TASK INSTRUCTIONS
Using the records that follow, copy every line containing the word "jsonp".

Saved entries
------------------------------------------------

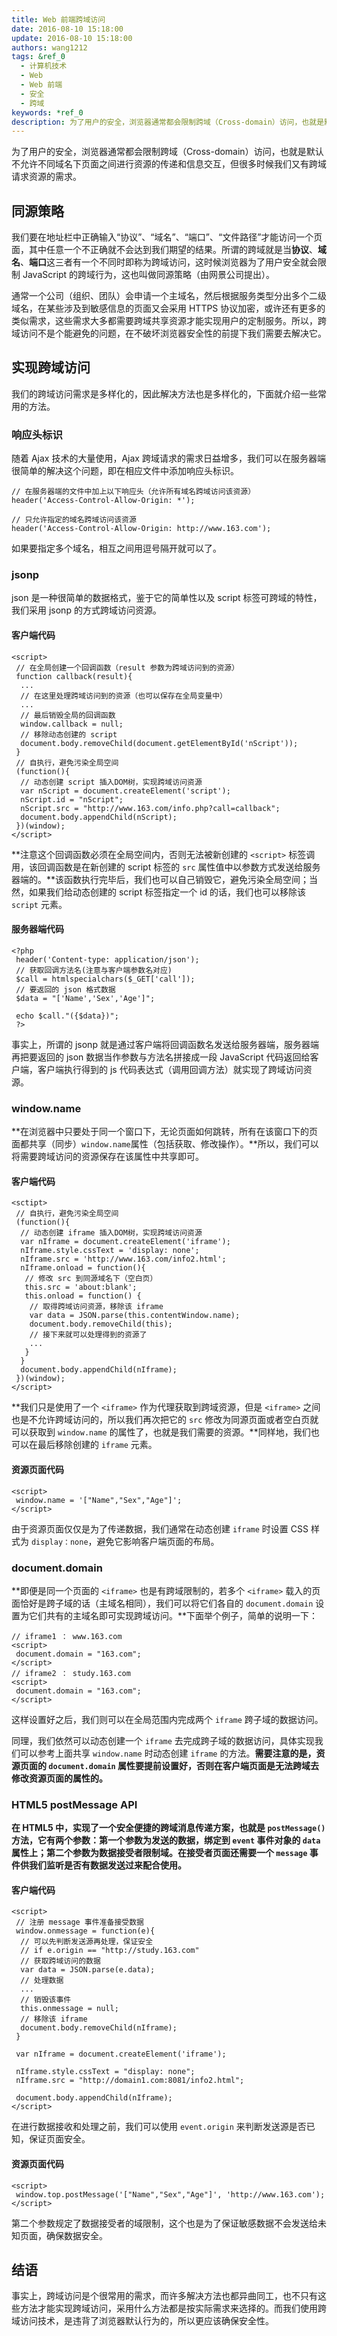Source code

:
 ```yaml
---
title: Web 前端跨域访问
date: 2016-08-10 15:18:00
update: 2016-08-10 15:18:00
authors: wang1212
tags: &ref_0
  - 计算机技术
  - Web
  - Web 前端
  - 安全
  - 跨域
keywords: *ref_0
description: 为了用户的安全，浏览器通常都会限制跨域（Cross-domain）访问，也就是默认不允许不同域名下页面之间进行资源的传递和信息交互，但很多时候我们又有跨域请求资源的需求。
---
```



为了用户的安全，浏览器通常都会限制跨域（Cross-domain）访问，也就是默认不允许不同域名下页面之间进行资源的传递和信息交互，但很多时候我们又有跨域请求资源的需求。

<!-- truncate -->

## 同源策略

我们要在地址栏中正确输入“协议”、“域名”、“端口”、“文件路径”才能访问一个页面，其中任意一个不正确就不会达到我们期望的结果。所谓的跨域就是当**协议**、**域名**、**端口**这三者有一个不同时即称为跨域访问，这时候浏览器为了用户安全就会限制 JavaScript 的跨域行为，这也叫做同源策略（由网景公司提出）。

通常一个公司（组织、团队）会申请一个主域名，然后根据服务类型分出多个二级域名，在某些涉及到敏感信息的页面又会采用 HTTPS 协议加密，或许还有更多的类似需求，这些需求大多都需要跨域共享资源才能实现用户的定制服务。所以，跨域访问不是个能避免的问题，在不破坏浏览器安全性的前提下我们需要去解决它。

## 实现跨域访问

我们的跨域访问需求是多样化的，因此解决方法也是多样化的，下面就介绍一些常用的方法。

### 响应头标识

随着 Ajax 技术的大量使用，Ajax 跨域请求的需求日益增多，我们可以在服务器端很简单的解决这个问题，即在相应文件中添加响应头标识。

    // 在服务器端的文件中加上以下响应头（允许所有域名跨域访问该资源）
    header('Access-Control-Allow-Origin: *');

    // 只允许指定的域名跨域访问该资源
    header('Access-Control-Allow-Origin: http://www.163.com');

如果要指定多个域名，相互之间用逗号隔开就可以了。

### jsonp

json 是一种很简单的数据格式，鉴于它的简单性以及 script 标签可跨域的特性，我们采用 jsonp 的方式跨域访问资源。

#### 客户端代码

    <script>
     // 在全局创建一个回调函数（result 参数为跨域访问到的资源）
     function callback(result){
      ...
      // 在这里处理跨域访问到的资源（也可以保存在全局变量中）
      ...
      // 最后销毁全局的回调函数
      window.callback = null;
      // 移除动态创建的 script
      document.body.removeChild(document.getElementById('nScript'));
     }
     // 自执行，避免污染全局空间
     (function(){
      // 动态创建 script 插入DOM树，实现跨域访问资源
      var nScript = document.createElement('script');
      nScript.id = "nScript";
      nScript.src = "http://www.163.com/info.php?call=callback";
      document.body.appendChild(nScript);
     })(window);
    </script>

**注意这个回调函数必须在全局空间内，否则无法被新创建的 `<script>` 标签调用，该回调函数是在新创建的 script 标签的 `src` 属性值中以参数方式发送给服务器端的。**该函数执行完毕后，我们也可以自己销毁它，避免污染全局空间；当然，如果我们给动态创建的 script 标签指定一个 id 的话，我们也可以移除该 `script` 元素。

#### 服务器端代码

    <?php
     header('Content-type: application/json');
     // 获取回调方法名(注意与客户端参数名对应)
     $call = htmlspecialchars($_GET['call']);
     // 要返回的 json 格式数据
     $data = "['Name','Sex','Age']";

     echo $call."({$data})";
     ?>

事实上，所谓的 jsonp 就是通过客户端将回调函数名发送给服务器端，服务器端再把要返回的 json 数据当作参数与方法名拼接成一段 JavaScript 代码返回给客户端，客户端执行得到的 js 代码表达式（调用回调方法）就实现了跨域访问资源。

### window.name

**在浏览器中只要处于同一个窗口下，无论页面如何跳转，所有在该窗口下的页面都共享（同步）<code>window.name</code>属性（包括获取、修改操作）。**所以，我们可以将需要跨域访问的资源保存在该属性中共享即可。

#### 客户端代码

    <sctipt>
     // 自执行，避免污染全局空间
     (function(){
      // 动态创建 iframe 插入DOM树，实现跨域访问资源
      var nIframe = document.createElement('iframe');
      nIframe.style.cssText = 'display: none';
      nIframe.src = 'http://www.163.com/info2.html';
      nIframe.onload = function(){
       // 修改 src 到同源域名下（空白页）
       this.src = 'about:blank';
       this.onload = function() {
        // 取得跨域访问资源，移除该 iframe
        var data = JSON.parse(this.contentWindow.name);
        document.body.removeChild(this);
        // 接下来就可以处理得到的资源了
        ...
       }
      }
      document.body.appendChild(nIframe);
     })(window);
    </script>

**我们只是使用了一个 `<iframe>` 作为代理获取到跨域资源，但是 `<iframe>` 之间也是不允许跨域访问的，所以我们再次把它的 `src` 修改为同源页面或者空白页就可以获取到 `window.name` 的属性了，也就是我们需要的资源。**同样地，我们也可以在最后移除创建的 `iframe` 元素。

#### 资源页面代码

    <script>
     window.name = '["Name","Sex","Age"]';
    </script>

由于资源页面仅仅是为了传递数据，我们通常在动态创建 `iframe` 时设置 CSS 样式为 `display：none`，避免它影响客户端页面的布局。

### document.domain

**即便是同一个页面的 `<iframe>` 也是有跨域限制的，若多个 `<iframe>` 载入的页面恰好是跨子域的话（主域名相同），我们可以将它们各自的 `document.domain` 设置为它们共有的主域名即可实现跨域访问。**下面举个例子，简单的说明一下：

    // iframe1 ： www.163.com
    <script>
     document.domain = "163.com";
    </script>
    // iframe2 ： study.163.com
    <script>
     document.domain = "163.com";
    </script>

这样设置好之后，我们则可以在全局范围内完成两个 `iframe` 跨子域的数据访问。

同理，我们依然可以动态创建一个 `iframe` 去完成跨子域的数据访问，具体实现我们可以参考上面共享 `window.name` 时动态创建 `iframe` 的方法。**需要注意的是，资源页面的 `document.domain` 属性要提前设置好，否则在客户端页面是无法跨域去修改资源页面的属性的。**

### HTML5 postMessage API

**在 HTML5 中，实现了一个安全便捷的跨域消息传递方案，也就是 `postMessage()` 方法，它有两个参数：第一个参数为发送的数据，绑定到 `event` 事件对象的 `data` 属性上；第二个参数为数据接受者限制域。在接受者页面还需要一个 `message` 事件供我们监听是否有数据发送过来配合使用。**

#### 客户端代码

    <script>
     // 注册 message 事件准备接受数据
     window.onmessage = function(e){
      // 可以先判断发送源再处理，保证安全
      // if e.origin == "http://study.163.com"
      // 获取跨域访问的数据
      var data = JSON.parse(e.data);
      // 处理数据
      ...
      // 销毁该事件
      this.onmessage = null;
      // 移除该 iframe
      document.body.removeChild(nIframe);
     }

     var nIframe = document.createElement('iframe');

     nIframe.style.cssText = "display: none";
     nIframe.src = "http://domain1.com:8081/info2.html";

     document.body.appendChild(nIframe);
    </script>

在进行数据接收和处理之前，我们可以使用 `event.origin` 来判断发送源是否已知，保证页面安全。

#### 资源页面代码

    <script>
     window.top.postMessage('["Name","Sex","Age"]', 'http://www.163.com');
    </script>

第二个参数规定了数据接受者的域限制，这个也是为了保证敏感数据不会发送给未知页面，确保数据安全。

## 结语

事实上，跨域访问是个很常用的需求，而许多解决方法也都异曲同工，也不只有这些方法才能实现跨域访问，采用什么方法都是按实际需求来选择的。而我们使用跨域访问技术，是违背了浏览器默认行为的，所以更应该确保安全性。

------------------------------------------------

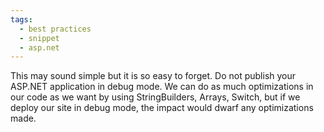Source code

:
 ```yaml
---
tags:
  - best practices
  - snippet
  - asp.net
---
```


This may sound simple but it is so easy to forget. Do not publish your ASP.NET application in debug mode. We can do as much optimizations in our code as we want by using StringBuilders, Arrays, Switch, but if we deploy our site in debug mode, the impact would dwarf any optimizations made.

------------------------------------------------

FINISHED TASK
### jsonp
json 是一种很简单的数据格式，鉴于它的简单性以及 script 标签可跨域的特性，我们采用 jsonp 的方式跨域访问资源。
事实上，所谓的 jsonp 就是通过客户端将回调函数名发送给服务器端，服务器端再把要返回的 json 数据当作参数与方法名拼接成一段 JavaScript 代码返回给客户端，客户端执行得到的 js 代码表达式（调用回调方法）就实现了跨域访问资源。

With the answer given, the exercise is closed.